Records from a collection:

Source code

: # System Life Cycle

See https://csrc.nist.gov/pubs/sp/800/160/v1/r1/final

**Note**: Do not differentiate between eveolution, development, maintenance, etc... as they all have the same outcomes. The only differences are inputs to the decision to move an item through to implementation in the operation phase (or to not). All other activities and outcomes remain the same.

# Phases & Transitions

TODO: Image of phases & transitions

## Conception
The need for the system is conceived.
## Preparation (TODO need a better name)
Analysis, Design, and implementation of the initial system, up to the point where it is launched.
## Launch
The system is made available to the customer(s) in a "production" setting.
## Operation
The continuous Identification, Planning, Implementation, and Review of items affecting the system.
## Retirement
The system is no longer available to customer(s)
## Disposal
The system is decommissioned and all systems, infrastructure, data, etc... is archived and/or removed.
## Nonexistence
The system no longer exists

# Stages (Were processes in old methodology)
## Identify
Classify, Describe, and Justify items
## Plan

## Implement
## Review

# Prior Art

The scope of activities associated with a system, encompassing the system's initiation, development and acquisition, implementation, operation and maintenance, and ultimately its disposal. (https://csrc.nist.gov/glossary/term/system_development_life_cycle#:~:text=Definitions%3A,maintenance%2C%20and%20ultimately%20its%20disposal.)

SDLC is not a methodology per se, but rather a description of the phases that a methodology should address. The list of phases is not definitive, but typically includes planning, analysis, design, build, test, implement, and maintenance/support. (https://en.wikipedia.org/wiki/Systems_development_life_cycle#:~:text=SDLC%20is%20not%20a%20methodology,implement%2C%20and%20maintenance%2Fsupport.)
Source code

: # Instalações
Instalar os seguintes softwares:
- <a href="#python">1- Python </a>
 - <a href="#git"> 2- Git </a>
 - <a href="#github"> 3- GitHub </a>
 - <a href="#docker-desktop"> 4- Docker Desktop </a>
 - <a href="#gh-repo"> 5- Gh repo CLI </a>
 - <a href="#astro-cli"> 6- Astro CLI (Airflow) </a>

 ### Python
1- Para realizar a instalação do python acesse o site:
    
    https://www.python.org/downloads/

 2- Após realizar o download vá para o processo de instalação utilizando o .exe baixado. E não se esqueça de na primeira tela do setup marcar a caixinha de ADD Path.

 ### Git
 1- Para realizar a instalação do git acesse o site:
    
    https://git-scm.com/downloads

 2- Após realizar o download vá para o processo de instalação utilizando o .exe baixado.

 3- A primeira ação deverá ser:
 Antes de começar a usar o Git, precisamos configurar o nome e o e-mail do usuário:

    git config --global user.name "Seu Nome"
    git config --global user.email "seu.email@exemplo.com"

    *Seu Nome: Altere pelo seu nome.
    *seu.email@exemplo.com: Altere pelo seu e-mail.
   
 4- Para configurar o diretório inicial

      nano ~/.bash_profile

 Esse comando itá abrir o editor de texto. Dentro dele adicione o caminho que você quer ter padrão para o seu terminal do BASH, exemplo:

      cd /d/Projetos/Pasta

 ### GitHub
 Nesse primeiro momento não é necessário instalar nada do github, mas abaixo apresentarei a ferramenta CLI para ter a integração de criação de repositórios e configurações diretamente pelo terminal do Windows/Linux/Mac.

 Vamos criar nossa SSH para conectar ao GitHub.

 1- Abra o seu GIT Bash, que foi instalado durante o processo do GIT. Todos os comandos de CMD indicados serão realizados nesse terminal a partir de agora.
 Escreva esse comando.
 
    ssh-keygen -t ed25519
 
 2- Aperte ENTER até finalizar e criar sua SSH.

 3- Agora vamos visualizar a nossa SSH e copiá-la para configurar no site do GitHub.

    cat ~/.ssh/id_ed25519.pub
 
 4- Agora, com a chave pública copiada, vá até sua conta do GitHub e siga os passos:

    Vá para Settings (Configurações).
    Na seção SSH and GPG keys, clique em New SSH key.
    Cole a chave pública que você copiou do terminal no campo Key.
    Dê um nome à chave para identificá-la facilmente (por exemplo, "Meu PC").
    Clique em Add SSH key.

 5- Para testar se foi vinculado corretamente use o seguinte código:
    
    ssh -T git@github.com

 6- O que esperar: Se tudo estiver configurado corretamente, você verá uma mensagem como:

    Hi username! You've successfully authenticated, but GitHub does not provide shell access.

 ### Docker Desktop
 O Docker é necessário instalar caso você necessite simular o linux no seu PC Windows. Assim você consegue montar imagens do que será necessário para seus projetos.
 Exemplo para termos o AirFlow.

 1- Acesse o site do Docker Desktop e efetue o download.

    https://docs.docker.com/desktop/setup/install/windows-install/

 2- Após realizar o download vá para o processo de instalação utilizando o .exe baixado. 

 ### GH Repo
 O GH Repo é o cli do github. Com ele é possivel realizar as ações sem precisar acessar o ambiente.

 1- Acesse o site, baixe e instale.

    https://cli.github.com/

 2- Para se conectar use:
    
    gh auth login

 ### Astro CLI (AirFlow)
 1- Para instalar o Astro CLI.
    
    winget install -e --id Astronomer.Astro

• Instructions to follow
Could you repeat exactly the lines above from the line with "Cole a chave" up to and including the line with "Hi username! You've", and only those?

• Answer for the task
    Cole a chave pública que você copiou do terminal no campo Key.
    Dê um nome à chave para identificá-la facilmente (por exemplo, "Meu PC").
    Clique em Add SSH key.

 5- Para testar se foi vinculado corretamente use o seguinte código:
    
    ssh -T git@github.com

 6- O que esperar: Se tudo estiver configurado corretamente, você verá uma mensagem como:

    Hi username! You've successfully authenticated, but GitHub does not provide shell access.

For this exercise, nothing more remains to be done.